The overarching function used to run simulation comparisons is the run_comparisons function.

This approach allows for:

  • defining a procedure to simulate time series

  • defining a set of measures to apply to the simulated time series

  • applying the set of measures across simulated instances, sampling from parameter ranges

# Import the `run_comparisons` function from the custom code folder
import sys; from pathlib import Path
sys.path.append(str(Path('..').resolve()))
from apm.run import run_comparisons
# Check the documentation for `run_comparisons`
print(run_comparisons.__doc__)
Compute multiple measures of interest across the same set of simulations.

    Parameters
    ----------
    sim_func : callable
        A function to create simulated time series.
    sim_params : dict
        Input arguments for `sim_func`.
    measures : dict
        A measure function to apply to the simulated data.
        The keys should be functions to apply to the data.
        The values should be a dictionary of parameters to use for the method.
    samplers : dict
        Information for how to sample across parameters for the simulations.
        The keys should be string labels of which parameter to update.
        The values should be data ranges to sample for that parameter.
    n_sims : int
        The number of simulations to run.
    verbose : bool, optional, default: False
        Whether to print out simulation parameters.
        Used for checking simulations / debugging.

    Returns
    -------
    outs : dict
        Computed results for each measure across the set of simulated data.
    

Next, we can run an example of using run_comparisons.

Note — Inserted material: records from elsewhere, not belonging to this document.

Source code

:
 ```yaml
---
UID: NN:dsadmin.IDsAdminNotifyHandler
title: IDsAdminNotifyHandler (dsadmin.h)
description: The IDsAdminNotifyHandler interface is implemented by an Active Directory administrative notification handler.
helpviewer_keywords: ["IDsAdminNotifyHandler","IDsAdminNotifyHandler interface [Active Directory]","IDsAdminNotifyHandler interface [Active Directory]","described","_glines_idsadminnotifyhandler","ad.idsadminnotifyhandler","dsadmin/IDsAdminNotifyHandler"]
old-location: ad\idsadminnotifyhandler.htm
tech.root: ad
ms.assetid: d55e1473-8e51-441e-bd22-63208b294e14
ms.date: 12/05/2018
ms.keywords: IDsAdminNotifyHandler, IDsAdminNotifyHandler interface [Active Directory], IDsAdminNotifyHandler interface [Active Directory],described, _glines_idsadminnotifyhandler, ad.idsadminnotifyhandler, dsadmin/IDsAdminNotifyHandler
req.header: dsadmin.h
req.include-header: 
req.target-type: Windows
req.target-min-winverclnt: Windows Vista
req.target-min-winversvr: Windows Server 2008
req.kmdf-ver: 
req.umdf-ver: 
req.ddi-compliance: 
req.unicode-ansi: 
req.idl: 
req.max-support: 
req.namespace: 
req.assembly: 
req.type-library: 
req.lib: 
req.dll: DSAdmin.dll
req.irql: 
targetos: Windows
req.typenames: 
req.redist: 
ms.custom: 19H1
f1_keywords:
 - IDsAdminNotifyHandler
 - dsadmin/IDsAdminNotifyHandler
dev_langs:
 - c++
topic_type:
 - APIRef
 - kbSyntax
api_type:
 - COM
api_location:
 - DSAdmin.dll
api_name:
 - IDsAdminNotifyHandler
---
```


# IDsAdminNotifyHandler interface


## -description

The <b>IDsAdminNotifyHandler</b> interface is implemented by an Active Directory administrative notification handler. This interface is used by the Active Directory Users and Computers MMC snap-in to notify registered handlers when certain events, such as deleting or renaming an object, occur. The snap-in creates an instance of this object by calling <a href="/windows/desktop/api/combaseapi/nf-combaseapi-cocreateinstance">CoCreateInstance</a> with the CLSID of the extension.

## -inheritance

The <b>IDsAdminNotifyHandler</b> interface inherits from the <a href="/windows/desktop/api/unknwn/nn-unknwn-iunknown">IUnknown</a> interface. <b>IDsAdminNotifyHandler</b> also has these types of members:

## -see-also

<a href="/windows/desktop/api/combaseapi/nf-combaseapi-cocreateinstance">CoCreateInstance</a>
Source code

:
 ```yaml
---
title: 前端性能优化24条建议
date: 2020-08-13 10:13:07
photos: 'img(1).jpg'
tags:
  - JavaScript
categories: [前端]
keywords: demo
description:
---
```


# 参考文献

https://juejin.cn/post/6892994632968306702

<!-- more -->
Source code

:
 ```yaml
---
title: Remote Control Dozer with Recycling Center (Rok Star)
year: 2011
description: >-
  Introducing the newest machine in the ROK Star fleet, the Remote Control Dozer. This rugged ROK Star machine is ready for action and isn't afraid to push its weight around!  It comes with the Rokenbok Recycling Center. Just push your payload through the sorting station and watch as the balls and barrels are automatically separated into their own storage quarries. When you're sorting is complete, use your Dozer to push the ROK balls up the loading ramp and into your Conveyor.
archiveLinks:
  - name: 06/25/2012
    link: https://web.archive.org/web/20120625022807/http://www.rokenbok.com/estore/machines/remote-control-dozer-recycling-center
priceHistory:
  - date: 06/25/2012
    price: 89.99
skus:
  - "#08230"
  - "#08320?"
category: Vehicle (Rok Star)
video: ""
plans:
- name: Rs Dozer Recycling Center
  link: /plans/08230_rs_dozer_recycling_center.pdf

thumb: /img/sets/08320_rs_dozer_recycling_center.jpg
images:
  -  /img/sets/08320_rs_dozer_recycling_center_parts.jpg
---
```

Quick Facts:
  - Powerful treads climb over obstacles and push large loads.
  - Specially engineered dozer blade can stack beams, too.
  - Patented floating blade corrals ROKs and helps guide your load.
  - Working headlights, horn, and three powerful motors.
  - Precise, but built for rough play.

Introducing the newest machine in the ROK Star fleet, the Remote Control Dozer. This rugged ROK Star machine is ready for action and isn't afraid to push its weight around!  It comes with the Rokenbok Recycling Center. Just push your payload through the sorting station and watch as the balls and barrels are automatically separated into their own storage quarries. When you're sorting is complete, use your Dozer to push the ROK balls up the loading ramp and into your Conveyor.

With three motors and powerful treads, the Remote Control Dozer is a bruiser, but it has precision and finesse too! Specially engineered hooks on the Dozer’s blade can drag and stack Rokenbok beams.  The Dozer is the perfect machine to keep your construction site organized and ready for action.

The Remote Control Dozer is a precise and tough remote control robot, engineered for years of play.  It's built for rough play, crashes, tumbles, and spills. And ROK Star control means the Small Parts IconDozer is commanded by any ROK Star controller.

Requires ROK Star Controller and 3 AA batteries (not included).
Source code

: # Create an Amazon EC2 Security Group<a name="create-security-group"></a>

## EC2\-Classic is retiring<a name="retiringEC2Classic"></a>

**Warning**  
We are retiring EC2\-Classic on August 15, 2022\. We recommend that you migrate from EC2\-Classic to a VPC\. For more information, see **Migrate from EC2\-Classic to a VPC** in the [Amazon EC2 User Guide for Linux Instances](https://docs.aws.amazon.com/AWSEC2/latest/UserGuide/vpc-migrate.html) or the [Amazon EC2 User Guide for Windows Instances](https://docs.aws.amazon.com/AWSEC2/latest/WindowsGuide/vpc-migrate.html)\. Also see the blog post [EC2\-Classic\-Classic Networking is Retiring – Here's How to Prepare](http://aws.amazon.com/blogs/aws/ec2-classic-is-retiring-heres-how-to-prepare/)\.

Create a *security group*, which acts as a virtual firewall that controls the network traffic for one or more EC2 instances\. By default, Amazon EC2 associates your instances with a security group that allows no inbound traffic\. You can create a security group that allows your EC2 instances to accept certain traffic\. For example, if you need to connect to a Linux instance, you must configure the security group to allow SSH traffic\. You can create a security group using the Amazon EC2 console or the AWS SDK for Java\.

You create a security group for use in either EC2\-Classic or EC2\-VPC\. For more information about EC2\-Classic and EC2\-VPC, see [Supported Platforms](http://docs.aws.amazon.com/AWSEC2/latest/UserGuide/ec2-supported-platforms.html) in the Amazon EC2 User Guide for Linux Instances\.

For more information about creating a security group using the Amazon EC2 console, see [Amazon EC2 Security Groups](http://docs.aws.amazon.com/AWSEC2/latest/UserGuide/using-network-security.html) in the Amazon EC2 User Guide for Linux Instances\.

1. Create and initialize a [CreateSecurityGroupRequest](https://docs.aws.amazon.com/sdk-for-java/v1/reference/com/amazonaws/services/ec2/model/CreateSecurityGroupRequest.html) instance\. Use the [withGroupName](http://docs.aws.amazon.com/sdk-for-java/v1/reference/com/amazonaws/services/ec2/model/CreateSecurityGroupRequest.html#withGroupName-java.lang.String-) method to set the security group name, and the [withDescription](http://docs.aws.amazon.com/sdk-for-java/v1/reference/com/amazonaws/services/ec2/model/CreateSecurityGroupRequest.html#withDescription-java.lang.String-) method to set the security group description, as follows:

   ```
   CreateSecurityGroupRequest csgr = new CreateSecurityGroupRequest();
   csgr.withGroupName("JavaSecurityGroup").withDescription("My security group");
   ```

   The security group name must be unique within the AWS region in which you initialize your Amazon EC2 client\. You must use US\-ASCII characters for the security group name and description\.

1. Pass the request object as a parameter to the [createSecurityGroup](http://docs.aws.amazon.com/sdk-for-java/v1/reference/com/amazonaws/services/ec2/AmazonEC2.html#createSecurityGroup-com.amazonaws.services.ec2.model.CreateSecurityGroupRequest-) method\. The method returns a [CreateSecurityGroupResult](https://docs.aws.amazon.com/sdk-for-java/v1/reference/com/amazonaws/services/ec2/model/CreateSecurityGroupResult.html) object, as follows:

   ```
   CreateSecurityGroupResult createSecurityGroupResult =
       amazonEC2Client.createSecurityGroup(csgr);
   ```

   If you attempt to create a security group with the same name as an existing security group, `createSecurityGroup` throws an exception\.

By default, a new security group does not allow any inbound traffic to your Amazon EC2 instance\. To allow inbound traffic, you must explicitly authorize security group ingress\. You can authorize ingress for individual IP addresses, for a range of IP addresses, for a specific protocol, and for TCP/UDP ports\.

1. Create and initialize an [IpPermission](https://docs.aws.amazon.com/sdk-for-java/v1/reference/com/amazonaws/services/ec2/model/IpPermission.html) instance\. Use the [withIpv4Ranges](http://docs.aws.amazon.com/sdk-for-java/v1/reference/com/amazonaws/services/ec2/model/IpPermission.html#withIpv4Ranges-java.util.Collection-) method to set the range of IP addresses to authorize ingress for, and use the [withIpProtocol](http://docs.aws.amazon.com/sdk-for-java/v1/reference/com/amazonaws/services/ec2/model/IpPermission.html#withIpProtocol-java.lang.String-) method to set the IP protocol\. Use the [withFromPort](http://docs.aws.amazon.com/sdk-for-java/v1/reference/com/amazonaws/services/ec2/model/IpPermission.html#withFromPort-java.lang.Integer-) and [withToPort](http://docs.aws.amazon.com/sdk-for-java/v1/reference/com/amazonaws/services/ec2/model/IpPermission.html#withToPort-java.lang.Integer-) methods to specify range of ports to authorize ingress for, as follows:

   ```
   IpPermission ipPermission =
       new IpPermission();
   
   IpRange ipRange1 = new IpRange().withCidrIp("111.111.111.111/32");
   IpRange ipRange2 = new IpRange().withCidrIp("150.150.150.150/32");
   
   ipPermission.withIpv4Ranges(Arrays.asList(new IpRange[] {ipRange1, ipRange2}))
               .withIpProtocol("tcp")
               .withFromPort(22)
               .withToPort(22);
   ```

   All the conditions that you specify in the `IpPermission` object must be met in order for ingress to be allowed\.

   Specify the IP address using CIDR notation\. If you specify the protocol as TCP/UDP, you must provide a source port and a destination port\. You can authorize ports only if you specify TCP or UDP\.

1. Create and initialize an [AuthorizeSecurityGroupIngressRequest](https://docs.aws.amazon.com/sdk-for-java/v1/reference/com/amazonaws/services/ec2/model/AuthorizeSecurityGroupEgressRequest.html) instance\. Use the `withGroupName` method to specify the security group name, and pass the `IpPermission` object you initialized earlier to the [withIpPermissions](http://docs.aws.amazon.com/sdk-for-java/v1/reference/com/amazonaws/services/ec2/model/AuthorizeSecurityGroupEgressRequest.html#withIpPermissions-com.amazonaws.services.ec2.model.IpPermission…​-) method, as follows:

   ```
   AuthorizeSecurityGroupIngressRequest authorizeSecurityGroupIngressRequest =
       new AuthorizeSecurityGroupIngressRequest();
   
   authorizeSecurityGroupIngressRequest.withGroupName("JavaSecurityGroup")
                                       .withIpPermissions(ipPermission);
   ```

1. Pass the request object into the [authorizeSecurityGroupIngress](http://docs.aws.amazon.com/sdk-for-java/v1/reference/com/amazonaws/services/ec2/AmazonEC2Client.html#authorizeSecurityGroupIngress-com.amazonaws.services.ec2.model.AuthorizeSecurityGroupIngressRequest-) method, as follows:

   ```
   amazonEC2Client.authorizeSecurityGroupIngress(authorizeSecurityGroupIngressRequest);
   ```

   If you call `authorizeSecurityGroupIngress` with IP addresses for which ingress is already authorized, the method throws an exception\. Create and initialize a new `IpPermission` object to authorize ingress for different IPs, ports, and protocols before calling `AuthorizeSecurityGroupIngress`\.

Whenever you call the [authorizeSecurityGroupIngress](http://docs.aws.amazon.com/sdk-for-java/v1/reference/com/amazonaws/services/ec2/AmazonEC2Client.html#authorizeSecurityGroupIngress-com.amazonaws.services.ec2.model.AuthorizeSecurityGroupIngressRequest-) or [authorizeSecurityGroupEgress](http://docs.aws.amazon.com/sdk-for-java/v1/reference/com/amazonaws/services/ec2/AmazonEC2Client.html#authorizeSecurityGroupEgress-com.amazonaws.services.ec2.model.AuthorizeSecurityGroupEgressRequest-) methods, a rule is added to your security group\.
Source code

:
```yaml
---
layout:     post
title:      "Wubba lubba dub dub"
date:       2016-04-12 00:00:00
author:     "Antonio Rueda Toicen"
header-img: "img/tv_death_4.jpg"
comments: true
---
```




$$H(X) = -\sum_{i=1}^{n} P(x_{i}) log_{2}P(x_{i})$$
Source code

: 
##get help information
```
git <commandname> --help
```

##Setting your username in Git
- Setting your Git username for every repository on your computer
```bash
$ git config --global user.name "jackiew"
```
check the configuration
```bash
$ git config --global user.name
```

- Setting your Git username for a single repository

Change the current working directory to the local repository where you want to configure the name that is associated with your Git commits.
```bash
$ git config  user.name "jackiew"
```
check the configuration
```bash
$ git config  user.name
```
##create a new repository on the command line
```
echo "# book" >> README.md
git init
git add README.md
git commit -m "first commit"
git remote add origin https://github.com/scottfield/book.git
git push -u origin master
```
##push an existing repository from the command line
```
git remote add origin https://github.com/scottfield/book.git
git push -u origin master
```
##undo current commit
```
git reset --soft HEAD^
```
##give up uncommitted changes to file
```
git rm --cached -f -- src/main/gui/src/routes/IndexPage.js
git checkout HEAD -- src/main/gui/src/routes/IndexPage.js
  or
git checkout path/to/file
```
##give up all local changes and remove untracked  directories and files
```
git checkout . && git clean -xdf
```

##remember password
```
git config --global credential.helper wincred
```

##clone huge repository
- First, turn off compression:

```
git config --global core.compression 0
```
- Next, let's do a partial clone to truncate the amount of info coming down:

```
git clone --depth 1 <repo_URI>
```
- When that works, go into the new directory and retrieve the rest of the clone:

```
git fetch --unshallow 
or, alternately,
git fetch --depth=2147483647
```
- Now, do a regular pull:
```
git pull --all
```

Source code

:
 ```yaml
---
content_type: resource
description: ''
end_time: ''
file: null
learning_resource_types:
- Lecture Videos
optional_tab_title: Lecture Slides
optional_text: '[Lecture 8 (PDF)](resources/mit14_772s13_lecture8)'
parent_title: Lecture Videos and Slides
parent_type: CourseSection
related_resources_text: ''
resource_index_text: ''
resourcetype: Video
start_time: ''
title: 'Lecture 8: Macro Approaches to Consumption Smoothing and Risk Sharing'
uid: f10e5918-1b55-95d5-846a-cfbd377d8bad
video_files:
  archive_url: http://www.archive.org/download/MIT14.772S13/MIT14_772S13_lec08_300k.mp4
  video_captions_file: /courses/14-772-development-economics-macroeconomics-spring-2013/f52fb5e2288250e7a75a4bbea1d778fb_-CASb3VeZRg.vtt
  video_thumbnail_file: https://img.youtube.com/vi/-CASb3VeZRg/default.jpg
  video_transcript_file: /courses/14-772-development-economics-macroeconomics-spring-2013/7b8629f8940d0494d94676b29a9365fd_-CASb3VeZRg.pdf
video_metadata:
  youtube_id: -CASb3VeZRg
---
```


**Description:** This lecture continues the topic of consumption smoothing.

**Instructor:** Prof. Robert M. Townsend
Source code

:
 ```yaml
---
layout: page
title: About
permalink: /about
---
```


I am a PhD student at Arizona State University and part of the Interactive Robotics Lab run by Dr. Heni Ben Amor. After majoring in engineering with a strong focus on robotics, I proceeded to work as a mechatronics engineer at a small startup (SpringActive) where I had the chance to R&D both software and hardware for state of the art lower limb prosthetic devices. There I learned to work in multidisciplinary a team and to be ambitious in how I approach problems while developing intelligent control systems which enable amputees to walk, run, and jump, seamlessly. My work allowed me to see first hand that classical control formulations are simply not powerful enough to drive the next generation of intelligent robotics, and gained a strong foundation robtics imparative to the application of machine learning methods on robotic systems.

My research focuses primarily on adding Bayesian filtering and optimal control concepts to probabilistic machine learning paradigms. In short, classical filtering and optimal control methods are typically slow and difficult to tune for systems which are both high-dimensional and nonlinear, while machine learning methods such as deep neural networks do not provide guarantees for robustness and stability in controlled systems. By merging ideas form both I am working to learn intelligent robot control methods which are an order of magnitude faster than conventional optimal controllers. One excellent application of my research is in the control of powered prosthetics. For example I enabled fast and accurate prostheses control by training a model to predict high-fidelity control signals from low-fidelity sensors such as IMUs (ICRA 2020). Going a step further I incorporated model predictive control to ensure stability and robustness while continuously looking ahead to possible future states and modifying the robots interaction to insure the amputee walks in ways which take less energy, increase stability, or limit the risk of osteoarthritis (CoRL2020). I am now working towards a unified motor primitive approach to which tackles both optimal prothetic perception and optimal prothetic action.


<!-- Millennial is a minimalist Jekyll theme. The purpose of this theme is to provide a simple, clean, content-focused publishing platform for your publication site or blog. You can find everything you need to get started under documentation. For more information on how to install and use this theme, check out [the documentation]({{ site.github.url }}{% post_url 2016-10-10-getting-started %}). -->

To do so, we will define an example analysis to apply some measures of interest (here, computing the mean and the variance) across samples of simulations of powerlaw data.

import numpy as np
from neurodsp.sim import sim_powerlaw

from apm.sim.settings import SIM_PARAMS_AP
from apm.utils import sampler
# Define the measures to apply to the simulated signals
measures = {np.var : {}, np.mean : {}}

# Define how to sample across parameters, and what ranges to use
samplers = {'update_exp' : sampler(np.arange(-2.5, 0, 0.1))}
# Run comparisons across samples of aperiodic noise
outs = run_comparisons(sim_powerlaw, SIM_PARAMS_AP, measures,
                       samplers, n_sims=5, verbose=True) 
{'n_seconds': 30, 'fs': 1000, 'f_range': (0.5, None), 'exponent': -0.19999999999999796}
{'n_seconds': 30, 'fs': 1000, 'f_range': (0.5, None), 'exponent': -0.6999999999999984}
{'n_seconds': 30, 'fs': 1000, 'f_range': (0.5, None), 'exponent': -0.8999999999999986}
{'n_seconds': 30, 'fs': 1000, 'f_range': (0.5, None), 'exponent': -1.5999999999999992}
{'n_seconds': 30, 'fs': 1000, 'f_range': (0.5, None), 'exponent': -1.299999999999999}
# Check output values of computed measures
outs
{'var': array([1., 1., 1., 1., 1.]),
 'mean': array([ 2.46321482e-17,  1.89478063e-17, -9.47390314e-18, -3.03164901e-17,
        -2.98427949e-17])}

Evaluating Results

After computing the measures, we can examine the results, comparing between different measurements.

# Import a plot function to visualize the computed measures
from apm.plts import plot_dots
# Plot the computed measures against each other
plot_dots(outs['var'], outs['mean'])
../_images/20-MethodComparisons_15_0.png